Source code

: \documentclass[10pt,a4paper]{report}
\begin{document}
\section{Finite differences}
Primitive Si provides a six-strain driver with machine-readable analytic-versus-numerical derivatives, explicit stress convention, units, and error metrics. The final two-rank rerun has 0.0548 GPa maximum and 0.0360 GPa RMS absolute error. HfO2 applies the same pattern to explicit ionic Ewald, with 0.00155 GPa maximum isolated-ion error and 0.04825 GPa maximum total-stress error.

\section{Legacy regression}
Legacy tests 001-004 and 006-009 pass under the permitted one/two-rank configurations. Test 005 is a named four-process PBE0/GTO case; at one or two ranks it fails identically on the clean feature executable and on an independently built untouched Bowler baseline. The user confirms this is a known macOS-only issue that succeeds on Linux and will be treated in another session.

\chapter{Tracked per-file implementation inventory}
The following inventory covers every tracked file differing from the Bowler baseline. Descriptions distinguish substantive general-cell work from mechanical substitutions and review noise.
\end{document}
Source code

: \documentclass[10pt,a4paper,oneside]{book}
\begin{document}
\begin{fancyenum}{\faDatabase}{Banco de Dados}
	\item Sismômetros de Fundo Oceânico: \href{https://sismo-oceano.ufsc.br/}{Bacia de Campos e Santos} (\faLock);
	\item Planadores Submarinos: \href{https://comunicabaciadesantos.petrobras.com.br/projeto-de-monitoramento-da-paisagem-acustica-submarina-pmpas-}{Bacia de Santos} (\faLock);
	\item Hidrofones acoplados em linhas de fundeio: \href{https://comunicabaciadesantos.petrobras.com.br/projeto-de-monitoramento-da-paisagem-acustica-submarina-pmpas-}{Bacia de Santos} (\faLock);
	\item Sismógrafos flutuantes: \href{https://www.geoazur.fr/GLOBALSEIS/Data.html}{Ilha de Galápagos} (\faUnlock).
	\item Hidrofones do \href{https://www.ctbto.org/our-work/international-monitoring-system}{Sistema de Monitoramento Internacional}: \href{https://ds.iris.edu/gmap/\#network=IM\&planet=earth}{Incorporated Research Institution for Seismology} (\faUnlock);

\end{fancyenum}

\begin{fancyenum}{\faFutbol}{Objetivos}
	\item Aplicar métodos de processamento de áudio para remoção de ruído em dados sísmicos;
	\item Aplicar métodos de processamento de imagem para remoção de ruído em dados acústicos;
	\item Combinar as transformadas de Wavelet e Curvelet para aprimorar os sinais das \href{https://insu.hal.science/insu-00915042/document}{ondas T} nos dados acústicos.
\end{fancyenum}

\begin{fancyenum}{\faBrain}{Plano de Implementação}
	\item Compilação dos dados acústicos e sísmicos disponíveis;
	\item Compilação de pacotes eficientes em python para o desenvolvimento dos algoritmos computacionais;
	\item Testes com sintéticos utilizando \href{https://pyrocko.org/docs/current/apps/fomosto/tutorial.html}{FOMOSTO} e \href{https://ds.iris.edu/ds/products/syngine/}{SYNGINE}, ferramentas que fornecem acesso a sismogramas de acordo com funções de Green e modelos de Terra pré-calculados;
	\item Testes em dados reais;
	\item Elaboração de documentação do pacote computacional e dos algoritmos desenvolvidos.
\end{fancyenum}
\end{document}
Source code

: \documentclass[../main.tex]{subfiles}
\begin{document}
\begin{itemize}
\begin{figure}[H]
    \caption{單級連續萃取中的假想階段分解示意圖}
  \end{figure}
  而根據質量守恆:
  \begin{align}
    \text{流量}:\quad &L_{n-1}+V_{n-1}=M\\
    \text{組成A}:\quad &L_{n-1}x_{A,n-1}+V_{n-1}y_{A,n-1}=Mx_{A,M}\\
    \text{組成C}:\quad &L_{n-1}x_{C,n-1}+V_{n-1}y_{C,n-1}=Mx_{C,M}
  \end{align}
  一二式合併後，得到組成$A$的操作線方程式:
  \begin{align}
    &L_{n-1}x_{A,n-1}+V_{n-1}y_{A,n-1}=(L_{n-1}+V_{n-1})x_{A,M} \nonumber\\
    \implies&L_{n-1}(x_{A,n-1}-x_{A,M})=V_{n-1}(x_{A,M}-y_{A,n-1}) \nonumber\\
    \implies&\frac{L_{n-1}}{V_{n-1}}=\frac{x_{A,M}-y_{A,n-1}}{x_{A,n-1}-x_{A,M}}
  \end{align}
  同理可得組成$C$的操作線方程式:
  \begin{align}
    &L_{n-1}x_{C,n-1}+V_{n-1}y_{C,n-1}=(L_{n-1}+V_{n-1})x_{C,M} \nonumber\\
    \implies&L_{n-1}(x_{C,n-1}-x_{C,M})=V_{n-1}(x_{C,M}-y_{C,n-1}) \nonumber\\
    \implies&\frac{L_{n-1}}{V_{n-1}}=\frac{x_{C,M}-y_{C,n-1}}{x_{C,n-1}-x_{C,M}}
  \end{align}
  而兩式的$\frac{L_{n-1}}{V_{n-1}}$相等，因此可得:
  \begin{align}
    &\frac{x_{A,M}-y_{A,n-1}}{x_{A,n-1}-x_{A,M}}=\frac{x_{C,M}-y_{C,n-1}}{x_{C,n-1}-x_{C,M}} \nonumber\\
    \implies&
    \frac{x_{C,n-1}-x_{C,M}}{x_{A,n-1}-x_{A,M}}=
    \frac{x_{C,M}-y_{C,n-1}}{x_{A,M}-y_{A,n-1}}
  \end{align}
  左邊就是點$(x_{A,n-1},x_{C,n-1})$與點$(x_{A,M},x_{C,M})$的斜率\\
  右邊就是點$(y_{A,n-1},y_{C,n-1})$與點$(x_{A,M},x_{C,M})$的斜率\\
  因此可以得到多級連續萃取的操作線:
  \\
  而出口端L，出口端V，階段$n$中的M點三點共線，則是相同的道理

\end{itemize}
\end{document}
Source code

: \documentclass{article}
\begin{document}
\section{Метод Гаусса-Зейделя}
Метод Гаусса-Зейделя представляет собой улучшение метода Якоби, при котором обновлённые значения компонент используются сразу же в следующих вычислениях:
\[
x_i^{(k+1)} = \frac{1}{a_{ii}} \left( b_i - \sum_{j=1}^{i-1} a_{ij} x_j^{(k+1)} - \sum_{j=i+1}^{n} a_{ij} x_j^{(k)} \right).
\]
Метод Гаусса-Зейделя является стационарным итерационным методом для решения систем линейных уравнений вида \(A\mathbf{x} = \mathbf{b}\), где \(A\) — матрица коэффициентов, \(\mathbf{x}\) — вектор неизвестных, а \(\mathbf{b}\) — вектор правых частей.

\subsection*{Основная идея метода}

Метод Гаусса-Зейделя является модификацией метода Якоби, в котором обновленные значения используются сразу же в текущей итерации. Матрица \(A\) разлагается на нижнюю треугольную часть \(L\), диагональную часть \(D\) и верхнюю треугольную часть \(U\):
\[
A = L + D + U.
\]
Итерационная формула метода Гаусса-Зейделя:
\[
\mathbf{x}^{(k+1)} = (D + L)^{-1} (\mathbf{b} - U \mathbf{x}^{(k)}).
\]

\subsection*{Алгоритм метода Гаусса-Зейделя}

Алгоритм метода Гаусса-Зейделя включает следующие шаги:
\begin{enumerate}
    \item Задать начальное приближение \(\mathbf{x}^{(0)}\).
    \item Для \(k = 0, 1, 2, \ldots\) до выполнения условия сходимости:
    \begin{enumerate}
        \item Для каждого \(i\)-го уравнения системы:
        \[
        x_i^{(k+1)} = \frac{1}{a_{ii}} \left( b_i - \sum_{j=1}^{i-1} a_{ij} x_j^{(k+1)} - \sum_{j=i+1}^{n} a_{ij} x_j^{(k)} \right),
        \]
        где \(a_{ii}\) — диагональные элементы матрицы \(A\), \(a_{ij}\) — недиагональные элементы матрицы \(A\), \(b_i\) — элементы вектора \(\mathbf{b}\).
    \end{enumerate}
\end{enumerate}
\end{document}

### Assigned task
Every record should be retyped so that it matches the original exactly.

### Output for this task
Source code

: \documentclass[10pt,a4paper]{report}
\begin{document}
\section{Finite differences}
Primitive Si provides a six-strain driver with machine-readable analytic-versus-numerical derivatives, explicit stress convention, units, and error metrics. The final two-rank rerun has 0.0548 GPa maximum and 0.0360 GPa RMS absolute error. HfO2 applies the same pattern to explicit ionic Ewald, with 0.00155 GPa maximum isolated-ion error and 0.04825 GPa maximum total-stress error.

\section{Legacy regression}
Legacy tests 001-004 and 006-009 pass under the permitted one/two-rank configurations. Test 005 is a named four-process PBE0/GTO case; at one or two ranks it fails identically on the clean feature executable and on an independently built untouched Bowler baseline. The user confirms this is a known macOS-only issue that succeeds on Linux and will be treated in another session.

\chapter{Tracked per-file implementation inventory}
The following inventory covers every tracked file differing from the Bowler baseline. Descriptions distinguish substantive general-cell work from mechanical substitutions and review noise.
\end{document}
Source code

: \documentclass[10pt,a4paper,oneside]{book}
\begin{document}
\begin{fancyenum}{\faDatabase}{Banco de Dados}
	\item Sismômetros de Fundo Oceânico: \href{https://sismo-oceano.ufsc.br/}{Bacia de Campos e Santos} (\faLock);
	\item Planadores Submarinos: \href{https://comunicabaciadesantos.petrobras.com.br/projeto-de-monitoramento-da-paisagem-acustica-submarina-pmpas-}{Bacia de Santos} (\faLock);
	\item Hidrofones acoplados em linhas de fundeio: \href{https://comunicabaciadesantos.petrobras.com.br/projeto-de-monitoramento-da-paisagem-acustica-submarina-pmpas-}{Bacia de Santos} (\faLock);
	\item Sismógrafos flutuantes: \href{https://www.geoazur.fr/GLOBALSEIS/Data.html}{Ilha de Galápagos} (\faUnlock).
	\item Hidrofones do \href{https://www.ctbto.org/our-work/international-monitoring-system}{Sistema de Monitoramento Internacional}: \href{https://ds.iris.edu/gmap/\#network=IM\&planet=earth}{Incorporated Research Institution for Seismology} (\faUnlock);

\end{fancyenum}

\begin{fancyenum}{\faFutbol}{Objetivos}
	\item Aplicar métodos de processamento de áudio para remoção de ruído em dados sísmicos;
	\item Aplicar métodos de processamento de imagem para remoção de ruído em dados acústicos;
	\item Combinar as transformadas de Wavelet e Curvelet para aprimorar os sinais das \href{https://insu.hal.science/insu-00915042/document}{ondas T} nos dados acústicos.
\end{fancyenum}

\begin{fancyenum}{\faBrain}{Plano de Implementação}
	\item Compilação dos dados acústicos e sísmicos disponíveis;
	\item Compilação de pacotes eficientes em python para o desenvolvimento dos algoritmos computacionais;
	\item Testes com sintéticos utilizando \href{https://pyrocko.org/docs/current/apps/fomosto/tutorial.html}{FOMOSTO} e \href{https://ds.iris.edu/ds/products/syngine/}{SYNGINE}, ferramentas que fornecem acesso a sismogramas de acordo com funções de Green e modelos de Terra pré-calculados;
	\item Testes em dados reais;
	\item Elaboração de documentação do pacote computacional e dos algoritmos desenvolvidos.
\end{fancyenum}
\end{document}
Source code

: \documentclass[../main.tex]{subfiles}
\begin{document}
\begin{itemize}
\begin{figure}[H]
    \caption{單級連續萃取中的假想階段分解示意圖}
  \end{figure}
  而根據質量守恆:
  \begin{align}
    \text{流量}:\quad &L_{n-1}+V_{n-1}=M\\
    \text{組成A}:\quad &L_{n-1}x_{A,n-1}+V_{n-1}y_{A,n-1}=Mx_{A,M}\\
    \text{組成C}:\quad &L_{n-1}x_{C,n-1}+V_{n-1}y_{C,n-1}=Mx_{C,M}
  \end{align}
  一二式合併後，得到組成$A$的操作線方程式:
  \begin{align}
    &L_{n-1}x_{A,n-1}+V_{n-1}y_{A,n-1}=(L_{n-1}+V_{n-1})x_{A,M} \nonumber\\
    \implies&L_{n-1}(x_{A,n-1}-x_{A,M})=V_{n-1}(x_{A,M}-y_{A,n-1}) \nonumber\\
    \implies&\frac{L_{n-1}}{V_{n-1}}=\frac{x_{A,M}-y_{A,n-1}}{x_{A,n-1}-x_{A,M}}
  \end{align}
  同理可得組成$C$的操作線方程式:
  \begin{align}
    &L_{n-1}x_{C,n-1}+V_{n-1}y_{C,n-1}=(L_{n-1}+V_{n-1})x_{C,M} \nonumber\\
    \implies&L_{n-1}(x_{C,n-1}-x_{C,M})=V_{n-1}(x_{C,M}-y_{C,n-1}) \nonumber\\
    \implies&\frac{L_{n-1}}{V_{n-1}}=\frac{x_{C,M}-y_{C,n-1}}{x_{C,n-1}-x_{C,M}}
  \end{align}
  而兩式的$\frac{L_{n-1}}{V_{n-1}}$相等，因此可得:
  \begin{align}
    &\frac{x_{A,M}-y_{A,n-1}}{x_{A,n-1}-x_{A,M}}=\frac{x_{C,M}-y_{C,n-1}}{x_{C,n-1}-x_{C,M}} \nonumber\\
    \implies&
    \frac{x_{C,n-1}-x_{C,M}}{x_{A,n-1}-x_{A,M}}=
    \frac{x_{C,M}-y_{C,n-1}}{x_{A,M}-y_{A,n-1}}
  \end{align}
  左邊就是點$(x_{A,n-1},x_{C,n-1})$與點$(x_{A,M},x_{C,M})$的斜率\\
  右邊就是點$(y_{A,n-1},y_{C,n-1})$與點$(x_{A,M},x_{C,M})$的斜率\\
  因此可以得到多級連續萃取的操作線:
  \\
  而出口端L，出口端V，階段$n$中的M點三點共線，則是相同的道理

\end{itemize}
\end{document}
Source code

: \documentclass{article}
\begin{document}
\section{Метод Гаусса-Зейделя}
Метод Гаусса-Зейделя представляет собой улучшение метода Якоби, при котором обновлённые значения компонент используются сразу же в следующих вычислениях:
\[
x_i^{(k+1)} = \frac{1}{a_{ii}} \left( b_i - \sum_{j=1}^{i-1} a_{ij} x_j^{(k+1)} - \sum_{j=i+1}^{n} a_{ij} x_j^{(k)} \right).
\]
Метод Гаусса-Зейделя является стационарным итерационным методом для решения систем линейных уравнений вида \(A\mathbf{x} = \mathbf{b}\), где \(A\) — матрица коэффициентов, \(\mathbf{x}\) — вектор неизвестных, а \(\mathbf{b}\) — вектор правых частей.

\subsection*{Основная идея метода}

Метод Гаусса-Зейделя является модификацией метода Якоби, в котором обновленные значения используются сразу же в текущей итерации. Матрица \(A\) разлагается на нижнюю треугольную часть \(L\), диагональную часть \(D\) и верхнюю треугольную часть \(U\):
\[
A = L + D + U.
\]
Итерационная формула метода Гаусса-Зейделя:
\[
\mathbf{x}^{(k+1)} = (D + L)^{-1} (\mathbf{b} - U \mathbf{x}^{(k)}).
\]

\subsection*{Алгоритм метода Гаусса-Зейделя}

Алгоритм метода Гаусса-Зейделя включает следующие шаги:
\begin{enumerate}
    \item Задать начальное приближение \(\mathbf{x}^{(0)}\).
    \item Для \(k = 0, 1, 2, \ldots\) до выполнения условия сходимости:
    \begin{enumerate}
        \item Для каждого \(i\)-го уравнения системы:
        \[
        x_i^{(k+1)} = \frac{1}{a_{ii}} \left( b_i - \sum_{j=1}^{i-1} a_{ij} x_j^{(k+1)} - \sum_{j=i+1}^{n} a_{ij} x_j^{(k)} \right),
        \]
        где \(a_{ii}\) — диагональные элементы матрицы \(A\), \(a_{ij}\) — недиагональные элементы матрицы \(A\), \(b_i\) — элементы вектора \(\mathbf{b}\).
    \end{enumerate}
\end{enumerate}
\end{document}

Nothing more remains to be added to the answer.